Venerdì: intervista a Casanova

Poco prima del Carnevale, del tutto inopinatamente Paolo Emanuele Zancopè viene invasato dallo spirito di Giangiacomo Casanova. Il fantasma dell’illustre avventuriero lo possiede per alcuni giorni e parla per suo mezzo ai contemporanei. Approfitta dell’occasione il giornalista Paolo Guzzanti. Tosto l’inviato del Venerdì di Repubblica intervista lo spirito redivivo tramite il medium. Casanova-Zancopè prima lo stordisce con sguazzetti alla bechera, più riesling, tocai, pinot, traminer e, la mattina successiva, presto, con un ottimo merlot (nella foto di Mark Smith).

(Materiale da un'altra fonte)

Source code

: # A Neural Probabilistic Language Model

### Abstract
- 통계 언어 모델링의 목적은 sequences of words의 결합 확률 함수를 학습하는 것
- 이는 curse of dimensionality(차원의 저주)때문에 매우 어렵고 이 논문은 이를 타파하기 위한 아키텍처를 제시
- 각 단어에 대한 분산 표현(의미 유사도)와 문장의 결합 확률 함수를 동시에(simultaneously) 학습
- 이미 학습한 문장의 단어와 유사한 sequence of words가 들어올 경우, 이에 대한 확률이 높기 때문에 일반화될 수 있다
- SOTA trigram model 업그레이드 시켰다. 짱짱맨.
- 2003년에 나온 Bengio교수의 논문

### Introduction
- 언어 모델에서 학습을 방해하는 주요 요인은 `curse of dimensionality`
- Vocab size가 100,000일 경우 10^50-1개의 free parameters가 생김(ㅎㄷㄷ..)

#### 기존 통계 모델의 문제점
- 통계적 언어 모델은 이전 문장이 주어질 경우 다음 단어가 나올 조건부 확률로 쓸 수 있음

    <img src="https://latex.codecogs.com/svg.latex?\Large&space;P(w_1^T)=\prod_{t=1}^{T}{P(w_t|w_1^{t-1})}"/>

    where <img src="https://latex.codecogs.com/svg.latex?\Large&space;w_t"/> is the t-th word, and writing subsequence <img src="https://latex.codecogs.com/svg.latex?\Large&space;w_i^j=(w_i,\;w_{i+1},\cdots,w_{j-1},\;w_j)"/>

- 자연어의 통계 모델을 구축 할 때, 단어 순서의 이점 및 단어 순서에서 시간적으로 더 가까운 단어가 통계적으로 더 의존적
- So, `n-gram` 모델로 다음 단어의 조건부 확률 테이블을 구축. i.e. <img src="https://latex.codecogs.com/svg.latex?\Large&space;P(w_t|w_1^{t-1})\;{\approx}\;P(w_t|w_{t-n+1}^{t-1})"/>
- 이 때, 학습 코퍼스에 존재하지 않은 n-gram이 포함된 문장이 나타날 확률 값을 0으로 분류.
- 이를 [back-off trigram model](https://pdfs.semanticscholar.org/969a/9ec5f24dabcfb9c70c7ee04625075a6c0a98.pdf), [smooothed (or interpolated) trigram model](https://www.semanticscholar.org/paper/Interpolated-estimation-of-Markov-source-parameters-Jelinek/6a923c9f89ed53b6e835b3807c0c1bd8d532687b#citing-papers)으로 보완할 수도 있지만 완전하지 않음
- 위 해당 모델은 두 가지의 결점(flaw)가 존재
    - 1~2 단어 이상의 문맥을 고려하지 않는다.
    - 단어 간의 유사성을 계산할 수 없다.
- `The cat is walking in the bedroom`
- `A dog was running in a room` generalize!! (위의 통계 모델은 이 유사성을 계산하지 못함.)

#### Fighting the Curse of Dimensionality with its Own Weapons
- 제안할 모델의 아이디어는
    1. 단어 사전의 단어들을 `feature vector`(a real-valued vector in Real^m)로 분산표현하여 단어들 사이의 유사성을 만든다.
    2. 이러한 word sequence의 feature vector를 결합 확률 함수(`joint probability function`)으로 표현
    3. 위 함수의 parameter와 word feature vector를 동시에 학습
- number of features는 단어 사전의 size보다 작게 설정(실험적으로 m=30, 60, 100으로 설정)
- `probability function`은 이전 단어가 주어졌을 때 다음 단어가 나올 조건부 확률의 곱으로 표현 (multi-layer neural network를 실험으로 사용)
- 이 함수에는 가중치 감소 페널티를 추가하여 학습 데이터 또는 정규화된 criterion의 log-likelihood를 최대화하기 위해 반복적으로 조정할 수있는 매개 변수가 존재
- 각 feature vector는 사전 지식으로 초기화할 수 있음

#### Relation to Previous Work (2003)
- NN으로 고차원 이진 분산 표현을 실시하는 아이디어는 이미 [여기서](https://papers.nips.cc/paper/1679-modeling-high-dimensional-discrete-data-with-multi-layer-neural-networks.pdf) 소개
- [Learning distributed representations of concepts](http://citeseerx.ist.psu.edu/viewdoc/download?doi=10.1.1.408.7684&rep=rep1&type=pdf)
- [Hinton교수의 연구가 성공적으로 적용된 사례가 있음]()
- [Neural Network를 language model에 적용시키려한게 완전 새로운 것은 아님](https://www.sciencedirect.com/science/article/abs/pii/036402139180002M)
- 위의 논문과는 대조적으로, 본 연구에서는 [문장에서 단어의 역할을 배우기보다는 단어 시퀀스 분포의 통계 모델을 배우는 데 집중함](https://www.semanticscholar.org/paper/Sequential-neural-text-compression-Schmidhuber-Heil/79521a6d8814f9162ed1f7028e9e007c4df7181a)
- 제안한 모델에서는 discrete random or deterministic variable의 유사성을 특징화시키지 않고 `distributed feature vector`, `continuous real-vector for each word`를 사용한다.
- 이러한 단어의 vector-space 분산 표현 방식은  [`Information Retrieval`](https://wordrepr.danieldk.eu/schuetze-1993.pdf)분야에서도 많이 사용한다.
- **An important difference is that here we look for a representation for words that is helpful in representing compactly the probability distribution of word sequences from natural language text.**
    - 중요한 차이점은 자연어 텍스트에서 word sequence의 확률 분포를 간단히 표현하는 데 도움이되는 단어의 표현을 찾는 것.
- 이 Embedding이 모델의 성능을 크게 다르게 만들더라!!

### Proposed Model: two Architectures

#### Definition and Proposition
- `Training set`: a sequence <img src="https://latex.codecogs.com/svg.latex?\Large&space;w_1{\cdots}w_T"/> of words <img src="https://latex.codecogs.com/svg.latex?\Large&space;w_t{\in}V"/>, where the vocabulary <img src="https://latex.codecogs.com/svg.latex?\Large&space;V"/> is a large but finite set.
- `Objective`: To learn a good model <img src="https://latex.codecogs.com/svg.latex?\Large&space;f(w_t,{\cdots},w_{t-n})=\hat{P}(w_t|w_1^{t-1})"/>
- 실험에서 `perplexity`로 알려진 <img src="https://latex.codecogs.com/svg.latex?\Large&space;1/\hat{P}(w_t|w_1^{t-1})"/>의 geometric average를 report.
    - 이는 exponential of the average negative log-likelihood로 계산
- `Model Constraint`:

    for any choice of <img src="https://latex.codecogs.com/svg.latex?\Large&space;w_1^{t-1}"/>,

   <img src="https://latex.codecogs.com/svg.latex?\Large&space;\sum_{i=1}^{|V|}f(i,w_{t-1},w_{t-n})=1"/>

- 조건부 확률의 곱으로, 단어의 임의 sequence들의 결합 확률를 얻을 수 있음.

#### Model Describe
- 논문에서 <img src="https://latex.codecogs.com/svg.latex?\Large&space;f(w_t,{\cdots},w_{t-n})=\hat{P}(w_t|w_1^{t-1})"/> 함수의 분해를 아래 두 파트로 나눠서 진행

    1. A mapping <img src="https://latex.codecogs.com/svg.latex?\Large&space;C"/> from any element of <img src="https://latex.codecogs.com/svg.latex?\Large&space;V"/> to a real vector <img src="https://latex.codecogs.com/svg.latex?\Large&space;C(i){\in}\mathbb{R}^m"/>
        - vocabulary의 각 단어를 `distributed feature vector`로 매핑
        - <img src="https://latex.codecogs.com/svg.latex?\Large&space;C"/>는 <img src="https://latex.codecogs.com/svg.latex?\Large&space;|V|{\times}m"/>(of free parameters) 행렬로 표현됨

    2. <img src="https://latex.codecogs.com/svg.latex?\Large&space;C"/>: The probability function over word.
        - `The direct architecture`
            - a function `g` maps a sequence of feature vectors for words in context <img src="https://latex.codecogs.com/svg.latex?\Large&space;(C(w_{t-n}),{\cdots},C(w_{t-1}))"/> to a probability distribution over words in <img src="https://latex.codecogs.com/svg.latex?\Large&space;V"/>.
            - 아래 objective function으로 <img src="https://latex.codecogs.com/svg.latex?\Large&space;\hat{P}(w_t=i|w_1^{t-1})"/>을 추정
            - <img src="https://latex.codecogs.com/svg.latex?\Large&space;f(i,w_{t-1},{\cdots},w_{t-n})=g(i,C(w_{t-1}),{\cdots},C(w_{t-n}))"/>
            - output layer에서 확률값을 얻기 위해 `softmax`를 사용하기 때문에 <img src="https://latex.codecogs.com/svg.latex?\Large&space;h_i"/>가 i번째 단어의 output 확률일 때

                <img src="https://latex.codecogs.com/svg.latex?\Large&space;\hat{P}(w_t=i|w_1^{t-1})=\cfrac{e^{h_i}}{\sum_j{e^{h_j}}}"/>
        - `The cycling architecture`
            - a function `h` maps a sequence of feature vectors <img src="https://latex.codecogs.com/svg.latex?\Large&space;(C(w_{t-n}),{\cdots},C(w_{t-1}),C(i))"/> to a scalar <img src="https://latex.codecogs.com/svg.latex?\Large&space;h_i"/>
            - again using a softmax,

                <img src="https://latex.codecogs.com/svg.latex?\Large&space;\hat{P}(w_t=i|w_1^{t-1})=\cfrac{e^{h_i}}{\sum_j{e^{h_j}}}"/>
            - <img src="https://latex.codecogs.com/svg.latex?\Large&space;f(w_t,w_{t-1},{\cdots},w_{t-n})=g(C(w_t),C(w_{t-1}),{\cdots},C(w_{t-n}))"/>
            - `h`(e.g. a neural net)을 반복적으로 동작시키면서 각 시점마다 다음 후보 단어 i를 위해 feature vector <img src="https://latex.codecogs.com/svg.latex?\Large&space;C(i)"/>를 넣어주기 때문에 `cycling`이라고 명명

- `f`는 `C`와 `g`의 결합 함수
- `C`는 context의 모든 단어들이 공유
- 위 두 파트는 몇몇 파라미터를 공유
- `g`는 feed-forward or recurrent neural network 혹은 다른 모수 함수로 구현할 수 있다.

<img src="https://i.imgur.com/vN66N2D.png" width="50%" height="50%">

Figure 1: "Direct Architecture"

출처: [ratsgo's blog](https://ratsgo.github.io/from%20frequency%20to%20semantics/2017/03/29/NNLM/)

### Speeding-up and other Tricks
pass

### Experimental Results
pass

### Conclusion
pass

Arbitrariamente e faziosamente citiamo stralci della seduta colloquiale.

Quale compagnia de Calza? Ne conosco diverse.

«Beh, hanno cominciato quelli detti “I Antichi”, poi son venuti gli altri. Ma tornando al carnevale, al nostro...»

Quello autentico...

«Quello per godere. Le spiego: il carnevale era prima di tutto l’occasione, stabilita e rispettata, tollerata e attesa, per abbandonarsi alle gioie del sesso. Uomini e donne non aspettavano altro. Le giovani uscivano di casa in maschera gridando: “Andiamo a far becchi i nostri mariti”. E mantenevano la promessa, altroché...»

Lei, immagino, in quelle circostanze dava il meglio di sé.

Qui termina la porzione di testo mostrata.